The City may require an apartment developer to pay an additional nearly $150,000 in additional impact fees that were miscalculated by the city and originally paid over a year ago. The city ordinances require that correct impact fees “in effect” be collected and state law requires the city to comply with their ordinances.

DISCLAIMER

The Office of the Property Rights Ombudsman makes every effort to ensure that the legal analysis of each Advisory Opinion is based on a correct application of statutes and cases in existence when the Opinion was prepared. Over time, however, the analysis of an Advisory Opinion may be altered because of statutory changes or new interpretations issued by appellate courts. Readers should be advised that Advisory Opinions provide general guidance and information on legal protections afforded to private property, but an Opinion should not be considered legal advice. Specific questions should be directed to an attorney to be analyzed according to current laws.

Advisory Opinion

Advisory Opinion Requested by:

Yard AF, LLC

Local Government Entity:

American Fork

Applicant for Land Use Approval:

Yard AF, LLC

Type of Property:

Multi-family residential
Date of this Advisory Opinion:
June 6, 2023

Opinion Authored By:

Marcie M. Jones, Attorney

Office of the Property Rights Ombudsman


Issue

May the city require an apartment developer to pay nearly $150,000 in additional impact fees that were miscalculated by the city and originally paid over a year ago?

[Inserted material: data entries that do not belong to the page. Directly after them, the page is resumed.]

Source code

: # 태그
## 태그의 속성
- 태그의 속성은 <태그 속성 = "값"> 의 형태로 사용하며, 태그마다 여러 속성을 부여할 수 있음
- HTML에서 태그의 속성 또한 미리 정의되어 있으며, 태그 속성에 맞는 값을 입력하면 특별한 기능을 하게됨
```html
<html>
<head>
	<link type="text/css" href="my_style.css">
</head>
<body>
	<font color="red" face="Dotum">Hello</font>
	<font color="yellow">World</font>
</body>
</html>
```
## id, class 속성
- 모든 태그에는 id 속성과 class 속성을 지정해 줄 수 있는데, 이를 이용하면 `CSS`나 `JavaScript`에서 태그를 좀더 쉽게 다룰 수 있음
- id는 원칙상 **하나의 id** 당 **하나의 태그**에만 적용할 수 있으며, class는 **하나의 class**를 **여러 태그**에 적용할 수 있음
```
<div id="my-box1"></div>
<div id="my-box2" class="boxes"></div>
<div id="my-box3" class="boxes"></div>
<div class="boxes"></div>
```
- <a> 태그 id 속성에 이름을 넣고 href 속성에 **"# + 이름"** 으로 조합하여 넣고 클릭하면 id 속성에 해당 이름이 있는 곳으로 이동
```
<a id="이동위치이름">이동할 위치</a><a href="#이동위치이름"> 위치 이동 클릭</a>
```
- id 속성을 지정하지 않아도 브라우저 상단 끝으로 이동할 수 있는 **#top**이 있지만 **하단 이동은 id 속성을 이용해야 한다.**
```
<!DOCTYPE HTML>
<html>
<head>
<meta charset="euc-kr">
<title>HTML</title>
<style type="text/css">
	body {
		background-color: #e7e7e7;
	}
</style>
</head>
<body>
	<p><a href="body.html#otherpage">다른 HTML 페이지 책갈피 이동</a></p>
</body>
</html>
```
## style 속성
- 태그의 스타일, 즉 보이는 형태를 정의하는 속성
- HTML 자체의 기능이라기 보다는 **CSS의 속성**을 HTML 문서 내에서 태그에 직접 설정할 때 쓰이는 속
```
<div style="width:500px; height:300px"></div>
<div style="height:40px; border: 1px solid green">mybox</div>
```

Summary of Advisory Opinion

In this case, the impact fee itself has not been disputed. The parties agree that a lower impact fee was understood to be in effect and paid in full when the building permits were first issued. The service district later discovered the impact fee rate had been miscommunicated and is requiring the city to collect the correct impact fee nearly a year later.

The city ordinance requires that correct impact fees “in effect” be collected and state law requires the city to comply with their ordinances. There is nothing in the Impact Fees Act or the Municipal Land Use, Development, and Management Act that prohibits the City from collecting deficiencies in an impact fee assessed and paid nearly one ago.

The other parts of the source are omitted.